Fictional spy in the James Bond story "From Russia with Love"

Tatiana Alexeievna "Tania" Romanova is a fictional character in the 1957 James Bond novel From Russia, with Love, its 1963 film adaptation and the 2005 video game based on both.

She is played by Daniela Bianchi in the film, with her voice dubbed in by Barbara Jefford.

==Novel and film biography==
Tatiana Alexeievna Romanova (played in the film From Russia with Love by Daniela Bianchi) is introduced as a corporal in Soviet Army Intelligence, newly assigned to work in the Soviet consulate in Istanbul as a cipher clerk.
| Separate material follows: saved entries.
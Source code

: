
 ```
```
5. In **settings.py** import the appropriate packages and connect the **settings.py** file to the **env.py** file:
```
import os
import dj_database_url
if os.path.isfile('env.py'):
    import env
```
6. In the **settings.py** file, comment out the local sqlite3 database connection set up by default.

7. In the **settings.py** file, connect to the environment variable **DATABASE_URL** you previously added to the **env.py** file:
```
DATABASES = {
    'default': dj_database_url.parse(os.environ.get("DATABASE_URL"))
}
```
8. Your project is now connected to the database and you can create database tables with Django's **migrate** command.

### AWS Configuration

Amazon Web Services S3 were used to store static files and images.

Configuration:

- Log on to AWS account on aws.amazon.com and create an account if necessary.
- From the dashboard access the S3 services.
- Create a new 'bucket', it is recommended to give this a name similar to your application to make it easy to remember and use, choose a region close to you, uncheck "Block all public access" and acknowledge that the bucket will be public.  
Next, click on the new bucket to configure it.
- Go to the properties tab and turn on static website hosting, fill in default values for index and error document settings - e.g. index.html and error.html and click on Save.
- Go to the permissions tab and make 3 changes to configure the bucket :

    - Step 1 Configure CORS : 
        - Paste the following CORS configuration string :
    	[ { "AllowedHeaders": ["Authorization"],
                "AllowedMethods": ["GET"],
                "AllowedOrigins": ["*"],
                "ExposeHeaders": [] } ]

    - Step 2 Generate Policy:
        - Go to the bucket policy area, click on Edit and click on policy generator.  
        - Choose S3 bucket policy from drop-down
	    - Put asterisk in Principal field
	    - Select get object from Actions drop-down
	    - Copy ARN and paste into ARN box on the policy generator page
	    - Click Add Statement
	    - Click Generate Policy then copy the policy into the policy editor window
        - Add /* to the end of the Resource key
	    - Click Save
Her superiors, in connection with the Soviet agency SMERSH, plan to sow dissension in the intelligence community by murdering and discrediting a significant figure in Western intelligence. The target is James Bond (Sean Connery), who works for MI6.

Her commanding officer is Rosa Klebb (Lotte Lenya). In the novel From Russia, with Love, Klebb is actually commander in chief of the Otdyel II section of SMERSH. In the screenplay adaptation, Klebb has defected and is secretly an agent for SPECTRE – who manipulates Romanova into believing that she is on an important mission for her country, when she is in fact merely a pawn in the terrorist organisation's latest bid to destroy MI6.

Romanova's mission is to seduce Bond and have him take her to England to deliver a code machine (a Spektor in the novel, a Lektor in the film), as well as planting false information, before being rescued from prison and returned to the USSR. She is promised a promotion to the rank of captain if she completes the mission.

Once in Istanbul, she contacts Darko Kerim (named Ali Kerim Bey in the film and portrayed by Pedro Armendáriz) and tells him her plans: she will voluntarily defect from the Soviet Union and take the machine with her, but only if Bond assists in the operation. She claims to have fallen in love with Bond and developed a desire to live with him after seeing his picture in a secret file.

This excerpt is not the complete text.